Ainsi, nous pouvons citer le livre « Gulbadan-Nameh » écrit au 16e siècle par la Bégum Gulbadan, une princesse indienne. Elle a écrit cet ouvrage sous le règne des Mongols en Inde, simultanément au règne des Safavides en Iran. Il s’agit de l’époque de l’apogée de l’influence de la culture iranienne sur l’Inde. Elle décrit ainsi Norouz en Inde : « A Norouz, on était en fête 18 jours et on s’habillait en vert. On ordonnait à 40 filles de porter des habits verts, d’aller sur la montagne de Dadarane et puis, tout se passait dans la joie et la liberté. »

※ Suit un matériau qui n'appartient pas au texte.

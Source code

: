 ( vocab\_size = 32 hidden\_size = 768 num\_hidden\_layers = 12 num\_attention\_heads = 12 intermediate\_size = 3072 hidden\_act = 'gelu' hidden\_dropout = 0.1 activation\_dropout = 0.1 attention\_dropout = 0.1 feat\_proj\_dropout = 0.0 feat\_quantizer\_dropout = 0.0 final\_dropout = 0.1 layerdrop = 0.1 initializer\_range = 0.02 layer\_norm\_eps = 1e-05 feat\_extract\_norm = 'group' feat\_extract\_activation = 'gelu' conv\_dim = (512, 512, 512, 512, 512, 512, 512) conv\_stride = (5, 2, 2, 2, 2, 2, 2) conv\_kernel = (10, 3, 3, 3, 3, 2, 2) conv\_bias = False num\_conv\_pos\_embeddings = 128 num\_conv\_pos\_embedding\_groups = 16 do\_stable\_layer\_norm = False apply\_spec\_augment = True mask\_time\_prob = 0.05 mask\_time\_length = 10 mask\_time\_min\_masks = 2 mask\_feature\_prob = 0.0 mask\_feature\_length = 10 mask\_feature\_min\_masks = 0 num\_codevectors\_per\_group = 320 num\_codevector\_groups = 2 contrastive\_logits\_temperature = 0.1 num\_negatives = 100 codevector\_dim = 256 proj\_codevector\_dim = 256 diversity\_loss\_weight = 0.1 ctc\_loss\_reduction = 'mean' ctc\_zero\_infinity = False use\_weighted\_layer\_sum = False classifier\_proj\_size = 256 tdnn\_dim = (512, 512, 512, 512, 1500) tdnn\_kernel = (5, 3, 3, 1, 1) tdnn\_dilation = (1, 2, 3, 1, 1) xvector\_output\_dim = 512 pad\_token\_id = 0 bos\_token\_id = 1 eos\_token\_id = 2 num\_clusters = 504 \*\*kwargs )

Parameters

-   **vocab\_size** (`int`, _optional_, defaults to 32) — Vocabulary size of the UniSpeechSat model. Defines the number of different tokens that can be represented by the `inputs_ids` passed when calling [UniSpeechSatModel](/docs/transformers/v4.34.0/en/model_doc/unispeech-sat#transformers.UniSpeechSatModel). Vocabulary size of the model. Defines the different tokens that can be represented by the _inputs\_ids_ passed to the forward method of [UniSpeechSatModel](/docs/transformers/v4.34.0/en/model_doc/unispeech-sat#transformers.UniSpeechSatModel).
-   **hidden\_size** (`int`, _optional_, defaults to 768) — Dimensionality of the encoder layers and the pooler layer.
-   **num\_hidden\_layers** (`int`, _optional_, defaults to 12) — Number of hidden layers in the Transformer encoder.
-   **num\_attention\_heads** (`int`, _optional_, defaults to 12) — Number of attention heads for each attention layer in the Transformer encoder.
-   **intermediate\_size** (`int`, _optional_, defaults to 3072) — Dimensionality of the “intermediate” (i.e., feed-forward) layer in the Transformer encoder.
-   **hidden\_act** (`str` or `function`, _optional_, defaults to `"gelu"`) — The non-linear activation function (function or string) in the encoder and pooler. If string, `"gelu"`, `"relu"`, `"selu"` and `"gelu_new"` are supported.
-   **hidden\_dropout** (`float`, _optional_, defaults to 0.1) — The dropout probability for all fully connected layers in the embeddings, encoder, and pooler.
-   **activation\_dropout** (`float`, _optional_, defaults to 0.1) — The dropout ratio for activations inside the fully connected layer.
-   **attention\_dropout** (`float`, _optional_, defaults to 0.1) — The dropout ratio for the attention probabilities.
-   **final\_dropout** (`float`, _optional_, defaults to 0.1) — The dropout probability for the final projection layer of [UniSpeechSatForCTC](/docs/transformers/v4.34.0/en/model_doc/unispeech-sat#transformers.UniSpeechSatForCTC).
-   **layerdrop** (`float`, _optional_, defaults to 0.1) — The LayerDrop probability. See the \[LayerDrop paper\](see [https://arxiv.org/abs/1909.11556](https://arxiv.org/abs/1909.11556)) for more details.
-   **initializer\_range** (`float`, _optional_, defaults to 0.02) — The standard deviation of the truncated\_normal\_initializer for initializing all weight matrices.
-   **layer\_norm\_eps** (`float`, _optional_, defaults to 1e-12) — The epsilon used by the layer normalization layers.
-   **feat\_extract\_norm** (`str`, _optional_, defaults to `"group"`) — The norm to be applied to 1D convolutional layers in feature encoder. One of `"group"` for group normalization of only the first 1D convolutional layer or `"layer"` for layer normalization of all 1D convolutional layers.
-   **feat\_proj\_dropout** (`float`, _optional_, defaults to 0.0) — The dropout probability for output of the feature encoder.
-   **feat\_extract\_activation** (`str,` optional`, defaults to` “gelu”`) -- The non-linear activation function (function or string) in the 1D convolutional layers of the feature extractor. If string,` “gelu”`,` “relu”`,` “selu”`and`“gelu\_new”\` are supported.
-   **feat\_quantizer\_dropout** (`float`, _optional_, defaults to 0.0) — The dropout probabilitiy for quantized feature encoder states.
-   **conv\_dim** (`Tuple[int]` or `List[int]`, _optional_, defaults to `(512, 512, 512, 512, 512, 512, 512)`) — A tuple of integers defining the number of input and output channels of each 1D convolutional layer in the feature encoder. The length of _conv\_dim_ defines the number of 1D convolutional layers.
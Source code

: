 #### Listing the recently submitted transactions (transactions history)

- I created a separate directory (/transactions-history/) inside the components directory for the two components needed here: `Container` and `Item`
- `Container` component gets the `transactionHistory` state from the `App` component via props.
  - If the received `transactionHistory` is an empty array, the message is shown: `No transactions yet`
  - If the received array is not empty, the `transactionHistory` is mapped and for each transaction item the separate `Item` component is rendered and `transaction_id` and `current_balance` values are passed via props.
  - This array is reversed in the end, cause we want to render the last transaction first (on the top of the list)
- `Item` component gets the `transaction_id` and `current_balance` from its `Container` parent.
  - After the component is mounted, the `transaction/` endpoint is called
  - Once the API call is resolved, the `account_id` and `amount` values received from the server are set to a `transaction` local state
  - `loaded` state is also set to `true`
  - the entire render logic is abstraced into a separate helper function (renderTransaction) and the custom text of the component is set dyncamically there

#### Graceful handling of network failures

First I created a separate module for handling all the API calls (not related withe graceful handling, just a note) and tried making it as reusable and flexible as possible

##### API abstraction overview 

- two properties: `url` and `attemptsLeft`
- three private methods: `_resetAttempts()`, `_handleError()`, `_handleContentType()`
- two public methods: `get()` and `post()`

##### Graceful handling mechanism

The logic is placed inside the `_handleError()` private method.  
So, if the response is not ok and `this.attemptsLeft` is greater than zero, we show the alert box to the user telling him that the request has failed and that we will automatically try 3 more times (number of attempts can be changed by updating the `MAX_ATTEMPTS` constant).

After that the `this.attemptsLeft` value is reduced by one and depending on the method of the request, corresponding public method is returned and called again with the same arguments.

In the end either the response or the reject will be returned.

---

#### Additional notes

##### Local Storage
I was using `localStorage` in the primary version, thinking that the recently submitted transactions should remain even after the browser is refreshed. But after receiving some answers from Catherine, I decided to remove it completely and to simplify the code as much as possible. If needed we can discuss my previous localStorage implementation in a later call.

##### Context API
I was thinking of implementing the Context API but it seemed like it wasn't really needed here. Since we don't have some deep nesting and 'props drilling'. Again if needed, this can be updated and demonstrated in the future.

Bien que la princesse indienne explique que des jeunes filles se rendaient sur la montagne, elle ne mentionne ni la présence collective des gens dans la nature, ni Sizdah Bedar. Cette source montre que premièrement, les cérémonies de Norouz duraient 18 jours en Inde. Deuxièmement, que Sizdah Bedar n’avaient pas d’importance.
L’Anglais James Morier qui travaillait de 1809 à 1815 à l’ambassade d’Angleterre en Iran, parle la première fois de la malchance du Sizdah Bedar. Selon ses récits, la malchance se considère comme la raison de l’organisation de la cérémonie de Sizdah Bedar.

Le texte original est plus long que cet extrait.